What is needed:
Would you write out the data below exactly, with every line intact?

· · ·

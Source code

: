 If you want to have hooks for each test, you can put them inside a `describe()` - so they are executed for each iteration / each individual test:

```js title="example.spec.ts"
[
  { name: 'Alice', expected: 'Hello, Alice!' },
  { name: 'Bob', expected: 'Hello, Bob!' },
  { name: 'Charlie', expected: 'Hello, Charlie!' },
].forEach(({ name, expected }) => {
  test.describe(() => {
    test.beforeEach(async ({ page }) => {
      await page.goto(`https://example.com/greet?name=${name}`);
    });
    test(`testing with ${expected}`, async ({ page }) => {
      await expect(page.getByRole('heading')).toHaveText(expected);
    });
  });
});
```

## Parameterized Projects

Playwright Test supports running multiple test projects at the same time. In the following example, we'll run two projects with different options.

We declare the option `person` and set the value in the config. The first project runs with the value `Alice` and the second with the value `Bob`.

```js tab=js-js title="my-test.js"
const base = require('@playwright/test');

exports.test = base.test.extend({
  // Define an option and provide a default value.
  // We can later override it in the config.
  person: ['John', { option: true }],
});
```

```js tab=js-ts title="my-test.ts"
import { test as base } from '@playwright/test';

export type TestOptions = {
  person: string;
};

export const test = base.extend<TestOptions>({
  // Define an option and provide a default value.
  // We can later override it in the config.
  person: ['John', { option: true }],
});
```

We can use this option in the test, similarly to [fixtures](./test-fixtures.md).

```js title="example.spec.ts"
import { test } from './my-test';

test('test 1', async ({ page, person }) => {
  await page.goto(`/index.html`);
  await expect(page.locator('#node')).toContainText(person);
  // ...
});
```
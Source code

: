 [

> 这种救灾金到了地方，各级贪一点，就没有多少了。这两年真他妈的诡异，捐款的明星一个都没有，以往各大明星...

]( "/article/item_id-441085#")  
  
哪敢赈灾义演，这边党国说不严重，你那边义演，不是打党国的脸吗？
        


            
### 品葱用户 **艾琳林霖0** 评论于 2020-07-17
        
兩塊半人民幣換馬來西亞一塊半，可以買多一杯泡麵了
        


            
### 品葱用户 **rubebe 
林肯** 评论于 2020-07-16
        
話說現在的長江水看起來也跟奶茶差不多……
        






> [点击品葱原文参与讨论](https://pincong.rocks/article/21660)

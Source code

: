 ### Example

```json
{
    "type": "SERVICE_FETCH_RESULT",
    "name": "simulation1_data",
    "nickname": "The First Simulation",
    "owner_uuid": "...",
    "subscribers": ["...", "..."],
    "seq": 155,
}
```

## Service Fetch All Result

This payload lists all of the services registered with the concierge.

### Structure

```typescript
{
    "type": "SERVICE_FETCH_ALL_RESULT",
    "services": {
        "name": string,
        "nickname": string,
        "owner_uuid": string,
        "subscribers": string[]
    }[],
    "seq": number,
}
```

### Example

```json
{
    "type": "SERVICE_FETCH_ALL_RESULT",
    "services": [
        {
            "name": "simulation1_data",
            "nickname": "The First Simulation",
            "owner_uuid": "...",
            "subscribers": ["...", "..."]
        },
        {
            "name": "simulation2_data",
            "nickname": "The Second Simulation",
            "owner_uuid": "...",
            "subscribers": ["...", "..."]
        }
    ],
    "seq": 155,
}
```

· · ·

Written response:
Source code

: If you want to have hooks for each test, you can put them inside a `describe()` - so they are executed for each iteration / each individual test:

```js title="example.spec.ts"
[
  { name: 'Alice', expected: 'Hello, Alice!' },
  { name: 'Bob', expected: 'Hello, Bob!' },
  { name: 'Charlie', expected: 'Hello, Charlie!' },
].forEach(({ name, expected }) => {
  test.describe(() => {
    test.beforeEach(async ({ page }) => {
      await page.goto(`https://example.com/greet?name=${name}`);
    });
    test(`testing with ${expected}`, async ({ page }) => {
      await expect(page.getByRole('heading')).toHaveText(expected);
    });
  });
});
```

## Parameterized Projects

Playwright Test supports running multiple test projects at the same time. In the following example, we'll run two projects with different options.

We declare the option `person` and set the value in the config. The first project runs with the value `Alice` and the second with the value `Bob`.

```js tab=js-js title="my-test.js"
const base = require('@playwright/test');

exports.test = base.test.extend({
  // Define an option and provide a default value.
  // We can later override it in the config.
  person: ['John', { option: true }],
});
```

```js tab=js-ts title="my-test.ts"
import { test as base } from '@playwright/test';

export type TestOptions = {
  person: string;
};

export const test = base.extend<TestOptions>({
  // Define an option and provide a default value.
  // We can later override it in the config.
  person: ['John', { option: true }],
});
```

We can use this option in the test, similarly to [fixtures](./test-fixtures.md).

```js title="example.spec.ts"
import { test } from './my-test';

test('test 1', async ({ page, person }) => {
  await page.goto(`/index.html`);
  await expect(page.locator('#node')).toContainText(person);
  // ...
});
```
Source code

: [

> 这种救灾金到了地方，各级贪一点，就没有多少了。这两年真他妈的诡异，捐款的明星一个都没有，以往各大明星...

]( "/article/item_id-441085#")  
  
哪敢赈灾义演，这边党国说不严重，你那边义演，不是打党国的脸吗？
        


            
### 品葱用户 **艾琳林霖0** 评论于 2020-07-17
        
兩塊半人民幣換馬來西亞一塊半，可以買多一杯泡麵了
        


            
### 品葱用户 **rubebe 
林肯** 评论于 2020-07-16
        
話說現在的長江水看起來也跟奶茶差不多……
        






> [点击品葱原文参与讨论](https://pincong.rocks/article/21660)

Source code

: ### Example

```json
{
    "type": "SERVICE_FETCH_RESULT",
    "name": "simulation1_data",
    "nickname": "The First Simulation",
    "owner_uuid": "...",
    "subscribers": ["...", "..."],
    "seq": 155,
}
```

## Service Fetch All Result

This payload lists all of the services registered with the concierge.

### Structure

```typescript
{
    "type": "SERVICE_FETCH_ALL_RESULT",
    "services": {
        "name": string,
        "nickname": string,
        "owner_uuid": string,
        "subscribers": string[]
    }[],
    "seq": number,
}
```

### Example

```json
{
    "type": "SERVICE_FETCH_ALL_RESULT",
    "services": [
        {
            "name": "simulation1_data",
            "nickname": "The First Simulation",
            "owner_uuid": "...",
            "subscribers": ["...", "..."]
        },
        {
            "name": "simulation2_data",
            "nickname": "The Second Simulation",
            "owner_uuid": "...",
            "subscribers": ["...", "..."]
        }
    ],
    "seq": 155,
}
```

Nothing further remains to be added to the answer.